Copy the entries below exactly, but only from the line containing "- **Layout:** No reflow issues" through the final line.

→ **Exercise material**:
____________________

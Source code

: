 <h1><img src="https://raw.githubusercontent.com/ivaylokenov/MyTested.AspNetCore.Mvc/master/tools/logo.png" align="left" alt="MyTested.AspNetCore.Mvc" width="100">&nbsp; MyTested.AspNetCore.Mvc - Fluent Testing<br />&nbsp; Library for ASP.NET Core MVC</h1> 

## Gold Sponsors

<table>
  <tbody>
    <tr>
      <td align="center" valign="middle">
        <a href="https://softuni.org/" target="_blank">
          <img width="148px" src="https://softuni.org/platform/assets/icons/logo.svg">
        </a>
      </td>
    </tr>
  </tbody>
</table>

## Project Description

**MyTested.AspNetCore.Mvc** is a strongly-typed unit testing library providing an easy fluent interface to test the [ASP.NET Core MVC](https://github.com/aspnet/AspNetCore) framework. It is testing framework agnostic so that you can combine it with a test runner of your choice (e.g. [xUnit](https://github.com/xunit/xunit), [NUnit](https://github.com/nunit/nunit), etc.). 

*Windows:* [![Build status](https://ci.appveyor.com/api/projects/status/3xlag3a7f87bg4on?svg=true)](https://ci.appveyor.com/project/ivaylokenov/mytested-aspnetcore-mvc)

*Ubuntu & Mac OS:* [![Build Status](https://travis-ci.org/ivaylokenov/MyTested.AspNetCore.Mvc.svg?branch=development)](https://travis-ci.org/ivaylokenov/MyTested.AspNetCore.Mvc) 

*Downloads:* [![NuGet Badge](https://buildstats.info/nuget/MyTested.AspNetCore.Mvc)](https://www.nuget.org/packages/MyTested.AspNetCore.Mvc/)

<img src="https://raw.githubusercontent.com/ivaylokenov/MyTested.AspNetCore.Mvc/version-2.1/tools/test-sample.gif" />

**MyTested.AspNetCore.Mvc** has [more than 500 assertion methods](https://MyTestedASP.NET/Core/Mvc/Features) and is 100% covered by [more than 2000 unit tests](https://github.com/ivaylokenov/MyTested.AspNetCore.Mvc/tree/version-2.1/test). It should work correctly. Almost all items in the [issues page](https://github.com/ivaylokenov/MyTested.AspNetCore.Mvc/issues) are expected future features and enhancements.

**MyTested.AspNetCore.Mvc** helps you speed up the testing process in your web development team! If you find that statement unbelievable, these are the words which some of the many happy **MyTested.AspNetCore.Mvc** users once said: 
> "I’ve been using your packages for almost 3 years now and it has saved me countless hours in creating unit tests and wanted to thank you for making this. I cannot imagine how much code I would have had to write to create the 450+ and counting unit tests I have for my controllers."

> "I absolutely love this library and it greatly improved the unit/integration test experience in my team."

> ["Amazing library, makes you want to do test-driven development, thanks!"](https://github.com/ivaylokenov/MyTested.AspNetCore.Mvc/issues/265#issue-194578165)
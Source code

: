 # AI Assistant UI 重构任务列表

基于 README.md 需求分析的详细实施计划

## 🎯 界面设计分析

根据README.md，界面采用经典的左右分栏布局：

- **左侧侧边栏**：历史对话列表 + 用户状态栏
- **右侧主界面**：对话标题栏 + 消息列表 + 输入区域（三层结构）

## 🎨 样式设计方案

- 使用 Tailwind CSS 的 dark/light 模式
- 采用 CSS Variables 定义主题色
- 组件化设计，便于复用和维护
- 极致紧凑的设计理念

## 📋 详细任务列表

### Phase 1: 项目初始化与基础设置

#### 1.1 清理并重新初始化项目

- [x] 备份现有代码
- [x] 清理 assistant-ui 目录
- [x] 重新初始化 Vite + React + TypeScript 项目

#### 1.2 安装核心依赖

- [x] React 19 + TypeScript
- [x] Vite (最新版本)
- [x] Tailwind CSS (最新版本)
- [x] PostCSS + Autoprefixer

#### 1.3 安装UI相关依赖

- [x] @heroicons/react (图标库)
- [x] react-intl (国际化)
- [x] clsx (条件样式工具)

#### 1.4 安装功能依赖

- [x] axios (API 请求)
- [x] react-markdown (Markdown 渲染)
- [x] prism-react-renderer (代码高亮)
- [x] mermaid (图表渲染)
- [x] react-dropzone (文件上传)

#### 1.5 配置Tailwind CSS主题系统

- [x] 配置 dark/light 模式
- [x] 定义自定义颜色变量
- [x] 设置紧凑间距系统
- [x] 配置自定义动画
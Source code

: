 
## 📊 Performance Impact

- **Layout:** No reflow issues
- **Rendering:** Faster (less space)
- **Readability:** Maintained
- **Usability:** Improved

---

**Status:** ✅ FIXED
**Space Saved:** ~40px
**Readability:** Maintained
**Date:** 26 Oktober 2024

____________________

→ **Your solution**:
- **Layout:** No reflow issues
- **Rendering:** Faster (less space)
- **Readability:** Maintained
- **Usability:** Improved

---

**Status:** ✅ FIXED
**Space Saved:** ~40px
**Readability:** Maintained
**Date:** 26 Oktober 2024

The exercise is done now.